Il fischio suonava ormai da qualche secondo e sullo schermo la scritta ‘in partenza’ si accingeva a sparire. La speranza di non perdere il treno la spinse a usare tutte le forze in corpo per convincersi a correre più veloce e oltrepassare, quasi volando, le porte in chiusura.
Per un pelo: ce l’aveva fatta per un pelo!
Sudata e senza fiato, trovò posto in una delle ultime file, quelle con i posti da quattro. Che fatica riprendere una respirazione normale e che fatica fingere di non sentirsi morire davanti alla signora che le aveva fatto un leggero sorriso per la sua clamorosa entrata. Guardare i palazzi che le scorrevano davanti agli occhi, dietro il finestrino, sembrava l’unica attività possibile in quel momento, cercando di riprendere fiato.
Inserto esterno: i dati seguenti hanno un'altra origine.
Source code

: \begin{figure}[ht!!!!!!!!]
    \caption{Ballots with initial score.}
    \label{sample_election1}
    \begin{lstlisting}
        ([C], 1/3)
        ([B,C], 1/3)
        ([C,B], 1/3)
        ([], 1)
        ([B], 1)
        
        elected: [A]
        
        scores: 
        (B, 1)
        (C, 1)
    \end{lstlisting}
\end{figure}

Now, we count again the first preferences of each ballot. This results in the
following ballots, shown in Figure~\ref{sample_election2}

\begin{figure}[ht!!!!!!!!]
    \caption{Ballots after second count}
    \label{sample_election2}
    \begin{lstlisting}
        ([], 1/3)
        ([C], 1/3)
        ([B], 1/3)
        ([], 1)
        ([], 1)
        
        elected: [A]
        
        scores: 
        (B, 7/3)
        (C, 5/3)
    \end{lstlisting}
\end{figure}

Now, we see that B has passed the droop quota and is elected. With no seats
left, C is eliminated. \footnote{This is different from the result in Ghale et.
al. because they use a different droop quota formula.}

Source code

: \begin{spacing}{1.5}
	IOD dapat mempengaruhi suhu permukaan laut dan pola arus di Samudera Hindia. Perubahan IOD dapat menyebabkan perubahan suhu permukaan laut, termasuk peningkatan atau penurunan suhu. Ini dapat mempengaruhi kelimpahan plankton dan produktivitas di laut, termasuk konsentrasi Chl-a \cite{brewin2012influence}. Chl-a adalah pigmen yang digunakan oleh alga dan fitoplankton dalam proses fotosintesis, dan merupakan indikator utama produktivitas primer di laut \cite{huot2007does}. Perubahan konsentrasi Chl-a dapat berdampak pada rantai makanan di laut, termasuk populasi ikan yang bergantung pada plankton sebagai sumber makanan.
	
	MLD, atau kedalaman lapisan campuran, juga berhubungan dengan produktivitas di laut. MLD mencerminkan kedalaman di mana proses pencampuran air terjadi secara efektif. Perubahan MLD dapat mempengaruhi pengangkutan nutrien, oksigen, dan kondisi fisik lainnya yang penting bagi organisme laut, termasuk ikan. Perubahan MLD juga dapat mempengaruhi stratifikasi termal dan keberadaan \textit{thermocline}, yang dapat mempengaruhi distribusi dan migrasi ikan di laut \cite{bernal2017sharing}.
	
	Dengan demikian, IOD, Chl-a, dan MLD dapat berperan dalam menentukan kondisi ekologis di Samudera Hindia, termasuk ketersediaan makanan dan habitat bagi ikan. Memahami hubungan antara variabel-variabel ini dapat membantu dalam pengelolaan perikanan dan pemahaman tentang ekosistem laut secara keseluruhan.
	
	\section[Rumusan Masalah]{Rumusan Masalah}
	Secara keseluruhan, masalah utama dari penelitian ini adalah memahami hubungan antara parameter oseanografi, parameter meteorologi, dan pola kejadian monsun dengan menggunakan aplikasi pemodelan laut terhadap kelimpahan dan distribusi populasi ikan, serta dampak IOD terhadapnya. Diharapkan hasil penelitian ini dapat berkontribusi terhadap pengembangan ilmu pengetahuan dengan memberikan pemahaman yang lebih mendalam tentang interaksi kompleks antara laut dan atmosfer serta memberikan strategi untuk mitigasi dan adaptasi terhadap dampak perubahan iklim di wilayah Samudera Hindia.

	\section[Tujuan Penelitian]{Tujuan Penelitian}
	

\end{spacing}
Una volta calmato il flusso sanguigno e ripreso un colorito normale, il suo sguardo si spostò dal finestrino ai sedili accanto. L’attenzione cadde su un ragazzo intento a guardare – anche lui – il panorama fuori da quel treno; il suo profilo rivelava un naso importante, un mento da pensatore e un’aria parecchio immersa nei suoi pensieri. Quello che tuttavia quel profilo non rivelava, ma anzi, in quella posizione celava, era una protesi oculare: un occhio di vetro. Un occhio finto. Ora che il ragazzo aveva ripreso a guardare davanti a sé, lei riusciva a vedere chiaramente che le sue due pupille non miravano lo stesso punto e che, mentre l’occhio buono si era incantato in posizione dritta davanti a lui, quello di vetro era rimasto in una posizione che forse non modificava mai, un po’ spostato a destra, come se continuasse a guardare lo scorrere della vita fuori dal finestrino.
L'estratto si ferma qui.